▶ Activity
All entries below are to be reproduced exactly.

[Stored data]
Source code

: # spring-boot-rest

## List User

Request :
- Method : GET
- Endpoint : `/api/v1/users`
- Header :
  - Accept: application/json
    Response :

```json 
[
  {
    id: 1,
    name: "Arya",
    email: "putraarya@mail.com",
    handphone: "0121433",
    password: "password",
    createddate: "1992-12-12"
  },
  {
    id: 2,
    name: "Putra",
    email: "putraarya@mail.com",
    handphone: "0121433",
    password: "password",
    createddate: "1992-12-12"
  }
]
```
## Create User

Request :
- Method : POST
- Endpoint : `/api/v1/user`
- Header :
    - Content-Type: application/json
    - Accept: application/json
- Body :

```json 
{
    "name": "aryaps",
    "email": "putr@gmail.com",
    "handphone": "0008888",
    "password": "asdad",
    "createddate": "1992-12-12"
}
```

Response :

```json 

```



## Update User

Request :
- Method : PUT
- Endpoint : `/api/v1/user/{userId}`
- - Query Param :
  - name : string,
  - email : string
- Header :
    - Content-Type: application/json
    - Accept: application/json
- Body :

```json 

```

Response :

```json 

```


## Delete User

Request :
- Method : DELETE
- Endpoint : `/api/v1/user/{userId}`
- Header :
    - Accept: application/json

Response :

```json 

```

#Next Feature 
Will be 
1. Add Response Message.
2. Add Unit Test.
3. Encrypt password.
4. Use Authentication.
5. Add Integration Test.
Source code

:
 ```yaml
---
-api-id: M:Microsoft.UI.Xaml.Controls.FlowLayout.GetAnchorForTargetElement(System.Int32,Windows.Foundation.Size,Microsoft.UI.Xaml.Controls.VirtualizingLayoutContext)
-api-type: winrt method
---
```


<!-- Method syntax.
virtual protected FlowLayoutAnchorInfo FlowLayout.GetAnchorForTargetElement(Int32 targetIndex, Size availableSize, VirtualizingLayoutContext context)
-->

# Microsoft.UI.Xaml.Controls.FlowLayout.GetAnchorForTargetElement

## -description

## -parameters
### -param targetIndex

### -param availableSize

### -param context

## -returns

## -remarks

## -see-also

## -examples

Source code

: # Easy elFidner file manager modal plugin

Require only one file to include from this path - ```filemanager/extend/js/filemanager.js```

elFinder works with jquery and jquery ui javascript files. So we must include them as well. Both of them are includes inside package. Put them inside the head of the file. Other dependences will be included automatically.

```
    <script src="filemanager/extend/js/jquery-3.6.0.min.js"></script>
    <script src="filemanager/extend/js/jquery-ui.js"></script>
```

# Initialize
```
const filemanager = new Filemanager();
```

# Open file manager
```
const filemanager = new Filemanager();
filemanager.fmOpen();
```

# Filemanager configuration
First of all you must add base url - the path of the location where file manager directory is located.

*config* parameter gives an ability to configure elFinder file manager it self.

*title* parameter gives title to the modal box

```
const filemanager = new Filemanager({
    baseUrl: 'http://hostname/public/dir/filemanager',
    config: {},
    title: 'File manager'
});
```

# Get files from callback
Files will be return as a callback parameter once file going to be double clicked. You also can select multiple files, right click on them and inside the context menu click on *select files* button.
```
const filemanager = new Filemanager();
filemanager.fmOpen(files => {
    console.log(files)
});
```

▶ Output for this task
Source code

: # spring-boot-rest

## List User

Request :
- Method : GET
- Endpoint : `/api/v1/users`
- Header :
  - Accept: application/json
    Response :

```json 
[
  {
    id: 1,
    name: "Arya",
    email: "putraarya@mail.com",
    handphone: "0121433",
    password: "password",
    createddate: "1992-12-12"
  },
  {
    id: 2,
    name: "Putra",
    email: "putraarya@mail.com",
    handphone: "0121433",
    password: "password",
    createddate: "1992-12-12"
  }
]
```
## Create User

Request :
- Method : POST
- Endpoint : `/api/v1/user`
- Header :
    - Content-Type: application/json
    - Accept: application/json
- Body :

```json 
{
    "name": "aryaps",
    "email": "putr@gmail.com",
    "handphone": "0008888",
    "password": "asdad",
    "createddate": "1992-12-12"
}
```

Response :

```json 

```



## Update User

Request :
- Method : PUT
- Endpoint : `/api/v1/user/{userId}`
- - Query Param :
  - name : string,
  - email : string
- Header :
    - Content-Type: application/json
    - Accept: application/json
- Body :

```json 

```

Response :

```json 

```


## Delete User

Request :
- Method : DELETE
- Endpoint : `/api/v1/user/{userId}`
- Header :
    - Accept: application/json

Response :

```json 

```

#Next Feature 
Will be 
1. Add Response Message.
2. Add Unit Test.
3. Encrypt password.
4. Use Authentication.
5. Add Integration Test.
Source code

:
 ```yaml
---
-api-id: M:Microsoft.UI.Xaml.Controls.FlowLayout.GetAnchorForTargetElement(System.Int32,Windows.Foundation.Size,Microsoft.UI.Xaml.Controls.VirtualizingLayoutContext)
-api-type: winrt method
---
```


<!-- Method syntax.
virtual protected FlowLayoutAnchorInfo FlowLayout.GetAnchorForTargetElement(Int32 targetIndex, Size availableSize, VirtualizingLayoutContext context)
-->

# Microsoft.UI.Xaml.Controls.FlowLayout.GetAnchorForTargetElement

## -description

## -parameters
### -param targetIndex

### -param availableSize

### -param context

## -returns

## -remarks

## -see-also

## -examples

Source code

: # Easy elFidner file manager modal plugin

Require only one file to include from this path - ```filemanager/extend/js/filemanager.js```

elFinder works with jquery and jquery ui javascript files. So we must include them as well. Both of them are includes inside package. Put them inside the head of the file. Other dependences will be included automatically.

```
    <script src="filemanager/extend/js/jquery-3.6.0.min.js"></script>
    <script src="filemanager/extend/js/jquery-ui.js"></script>
```

# Initialize
```
const filemanager = new Filemanager();
```

# Open file manager
```
const filemanager = new Filemanager();
filemanager.fmOpen();
```

# Filemanager configuration
First of all you must add base url - the path of the location where file manager directory is located.

*config* parameter gives an ability to configure elFinder file manager it self.

*title* parameter gives title to the modal box

```
const filemanager = new Filemanager({
    baseUrl: 'http://hostname/public/dir/filemanager',
    config: {},
    title: 'File manager'
});
```

# Get files from callback
Files will be return as a callback parameter once file going to be double clicked. You also can select multiple files, right click on them and inside the context menu click on *select files* button.
```
const filemanager = new Filemanager();
filemanager.fmOpen(files => {
    console.log(files)
});
```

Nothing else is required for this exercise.